> REQUIRED WORK
When a line in the entries below contains "Delta", tally it; give the tally with nothing added.

[Data extracted from a collection]
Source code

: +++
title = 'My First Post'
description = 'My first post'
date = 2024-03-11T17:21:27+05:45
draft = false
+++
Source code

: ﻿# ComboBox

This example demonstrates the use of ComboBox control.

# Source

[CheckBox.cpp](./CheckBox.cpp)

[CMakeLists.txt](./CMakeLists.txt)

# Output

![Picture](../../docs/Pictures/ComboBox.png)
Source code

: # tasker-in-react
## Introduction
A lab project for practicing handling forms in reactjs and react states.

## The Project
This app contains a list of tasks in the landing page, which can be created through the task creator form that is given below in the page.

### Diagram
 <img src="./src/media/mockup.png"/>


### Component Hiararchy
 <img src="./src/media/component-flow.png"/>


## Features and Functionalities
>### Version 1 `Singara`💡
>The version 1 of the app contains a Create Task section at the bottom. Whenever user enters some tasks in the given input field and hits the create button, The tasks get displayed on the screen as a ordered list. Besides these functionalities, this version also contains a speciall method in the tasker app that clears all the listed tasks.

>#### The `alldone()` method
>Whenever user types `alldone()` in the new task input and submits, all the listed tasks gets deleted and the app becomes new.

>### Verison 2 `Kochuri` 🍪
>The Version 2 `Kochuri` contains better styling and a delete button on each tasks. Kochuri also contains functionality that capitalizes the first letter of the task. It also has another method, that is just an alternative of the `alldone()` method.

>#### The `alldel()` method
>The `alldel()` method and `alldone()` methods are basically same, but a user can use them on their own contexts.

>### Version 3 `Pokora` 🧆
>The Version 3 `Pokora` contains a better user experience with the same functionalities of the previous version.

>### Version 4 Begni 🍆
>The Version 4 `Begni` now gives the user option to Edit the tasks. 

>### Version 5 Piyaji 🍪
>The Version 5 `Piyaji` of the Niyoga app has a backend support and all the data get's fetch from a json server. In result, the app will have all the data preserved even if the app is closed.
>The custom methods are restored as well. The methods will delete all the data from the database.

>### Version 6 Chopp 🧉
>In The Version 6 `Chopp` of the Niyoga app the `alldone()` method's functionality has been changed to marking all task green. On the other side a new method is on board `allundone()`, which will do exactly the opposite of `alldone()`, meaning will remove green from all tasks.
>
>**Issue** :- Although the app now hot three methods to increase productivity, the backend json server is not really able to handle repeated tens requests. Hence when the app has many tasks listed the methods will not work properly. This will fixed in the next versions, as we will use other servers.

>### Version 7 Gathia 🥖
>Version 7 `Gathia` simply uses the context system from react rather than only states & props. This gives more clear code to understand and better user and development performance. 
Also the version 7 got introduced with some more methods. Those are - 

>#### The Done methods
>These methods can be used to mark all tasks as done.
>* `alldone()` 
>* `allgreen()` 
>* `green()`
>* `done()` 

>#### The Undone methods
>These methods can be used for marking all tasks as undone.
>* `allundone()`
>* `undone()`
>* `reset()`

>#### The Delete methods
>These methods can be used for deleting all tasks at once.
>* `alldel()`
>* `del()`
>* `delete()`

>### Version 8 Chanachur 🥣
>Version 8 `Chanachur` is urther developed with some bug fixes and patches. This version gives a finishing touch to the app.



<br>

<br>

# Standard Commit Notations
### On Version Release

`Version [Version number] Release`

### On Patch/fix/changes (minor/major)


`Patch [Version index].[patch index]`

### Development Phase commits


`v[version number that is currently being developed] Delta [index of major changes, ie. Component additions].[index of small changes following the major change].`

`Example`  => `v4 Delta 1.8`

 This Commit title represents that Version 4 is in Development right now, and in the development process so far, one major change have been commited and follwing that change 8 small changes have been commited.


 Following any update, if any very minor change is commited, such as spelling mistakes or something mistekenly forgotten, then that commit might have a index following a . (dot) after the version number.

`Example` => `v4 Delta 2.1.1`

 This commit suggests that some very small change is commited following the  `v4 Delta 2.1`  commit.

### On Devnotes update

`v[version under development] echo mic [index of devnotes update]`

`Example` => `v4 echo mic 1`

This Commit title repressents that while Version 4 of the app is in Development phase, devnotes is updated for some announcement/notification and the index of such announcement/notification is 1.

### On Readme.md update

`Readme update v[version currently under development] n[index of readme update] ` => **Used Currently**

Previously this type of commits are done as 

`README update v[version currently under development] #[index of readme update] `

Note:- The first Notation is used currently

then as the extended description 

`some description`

> ANSWER BELOW
4